The development of the world's commerce has led to an urgent demand for shortening the great sea voyage around Cape Horn by constructing ship-canals or railways across the isthmus which unites the continents. Various plans to this end have been suggested, and will need consideration; but none of them has been sufficiently matured to warrant the United States in extending pecuniary aid. The subject, however, is one which will immediately engage the attention of the government, with a view to a thorough protection of American interests. We shall urge no narrow policy, nor seek peculiar or exclusive privileges in any commercial route; but, in the language of my predecessor, I believe it to be "the right and duty of the United States to assert and maintain such supervision and authority over any interoceanic canal across the isthmus that connects North and South America as will protect our national interests."

The Constitution guarantees absolute religious freedom. Congress is prohibited from making any law respecting an establishment of religion, or prohibiting the free exercise thereof. The territories of the United States are subject to the direct legislative authority of Congress; and hence the general government is responsible for the violation of the Constitution in any of them. It is therefore a reproach to the government, that, in the most populous of the territories, the constitutional guarantee is not enjoyed by the people, and the authority of Congress is set at naught. The Mormon Church not only offends the moral sense of mankind by sanctioning polygamy, but prevents the administration of justice through the ordinary instrumentalities of law.

In my judgment, it is the duty of Congress, while respecting to the uttermost the conscientious convictions and religious scruples of every citizen, to prohibit within its jurisdiction all criminal practices, especially of the class which destroy the family relations and endanger social order. Nor can any ecclesiastical organization be safely permitted to usurp in the smallest degree the functions and powers of the national government.

The civil service can never be placed on a satisfactory basis until it is regulated by law. For the good of the service itself, for the protection of those who are intrusted with the appointing power against the waste of time and obstruction to the public business caused by the inordinate pressure for place, and for the protection of incumbents against intrigue and wrong, I shall, at the proper time, ask Congress to fix the tenure of the minor offices of the several executive departments, and to prescribe the grounds upon which removals shall be made during the terms for which incumbents have been appointed.

Finally, acting always within the authority and limitations of the Constitution, invading neither the rights of the states nor the reserved rights of the people, it shall be the purpose of my administration to maintain the authority of the nation in all places within its jurisdiction; to enforce obedience to all the laws of the Union in the interests of all the people; to demand rigid economy in all expenditures of the government; and to require the honest and faithful service of all executive officers, remembering that the offices were created, nor for the benefit of incumbents or their supporters, but for the service of the government.

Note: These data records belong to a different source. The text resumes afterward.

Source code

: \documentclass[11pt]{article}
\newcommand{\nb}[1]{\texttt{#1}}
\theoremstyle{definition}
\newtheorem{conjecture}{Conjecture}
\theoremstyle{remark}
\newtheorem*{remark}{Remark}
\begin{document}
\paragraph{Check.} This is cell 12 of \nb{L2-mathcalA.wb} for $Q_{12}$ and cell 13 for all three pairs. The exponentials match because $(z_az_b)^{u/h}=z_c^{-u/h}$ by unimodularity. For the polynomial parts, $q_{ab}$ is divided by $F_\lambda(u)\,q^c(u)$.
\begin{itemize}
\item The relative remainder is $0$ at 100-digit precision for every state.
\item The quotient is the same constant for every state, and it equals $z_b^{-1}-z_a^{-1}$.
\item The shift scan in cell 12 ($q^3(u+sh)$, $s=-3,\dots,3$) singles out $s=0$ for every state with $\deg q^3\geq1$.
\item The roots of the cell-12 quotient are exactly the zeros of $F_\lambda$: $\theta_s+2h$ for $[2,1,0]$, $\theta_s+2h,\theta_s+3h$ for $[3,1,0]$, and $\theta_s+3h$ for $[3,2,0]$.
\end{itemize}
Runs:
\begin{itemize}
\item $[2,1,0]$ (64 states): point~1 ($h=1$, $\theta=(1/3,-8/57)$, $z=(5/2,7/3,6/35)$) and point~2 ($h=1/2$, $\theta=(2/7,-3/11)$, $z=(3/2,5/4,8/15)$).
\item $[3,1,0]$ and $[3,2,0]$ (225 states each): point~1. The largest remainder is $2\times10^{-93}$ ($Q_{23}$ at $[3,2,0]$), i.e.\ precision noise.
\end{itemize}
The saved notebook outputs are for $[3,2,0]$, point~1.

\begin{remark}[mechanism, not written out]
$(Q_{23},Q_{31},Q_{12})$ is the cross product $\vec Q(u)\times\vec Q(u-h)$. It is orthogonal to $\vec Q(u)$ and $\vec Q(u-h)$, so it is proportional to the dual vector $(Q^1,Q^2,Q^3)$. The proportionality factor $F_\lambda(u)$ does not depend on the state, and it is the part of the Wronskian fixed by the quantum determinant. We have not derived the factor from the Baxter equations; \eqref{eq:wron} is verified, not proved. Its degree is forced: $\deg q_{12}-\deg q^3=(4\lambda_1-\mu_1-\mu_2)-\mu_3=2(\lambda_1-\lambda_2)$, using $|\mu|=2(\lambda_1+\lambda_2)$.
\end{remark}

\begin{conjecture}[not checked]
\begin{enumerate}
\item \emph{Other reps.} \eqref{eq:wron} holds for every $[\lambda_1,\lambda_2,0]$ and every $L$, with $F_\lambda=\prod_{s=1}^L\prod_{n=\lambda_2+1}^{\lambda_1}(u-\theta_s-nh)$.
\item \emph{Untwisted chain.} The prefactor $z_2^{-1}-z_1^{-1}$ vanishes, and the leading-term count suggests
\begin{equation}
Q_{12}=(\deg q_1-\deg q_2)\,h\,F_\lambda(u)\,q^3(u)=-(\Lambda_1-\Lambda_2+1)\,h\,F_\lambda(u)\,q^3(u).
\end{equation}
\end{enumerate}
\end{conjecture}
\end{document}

And now, fellow citizens, I am about to assume the great trust which you have committed to my hands. I appeal to you for that earnest and thoughtful support which makes this government in fact, as it is in law, a government of the people.

I shall greatly rely upon the wisdom and patriotism of Congress, and of those who may share with me the responsibilities and duties of administration. And, above all, upon our efforts to promote the welfare of this great people and their government, I reverently invoke the support and blessings of Almighty God.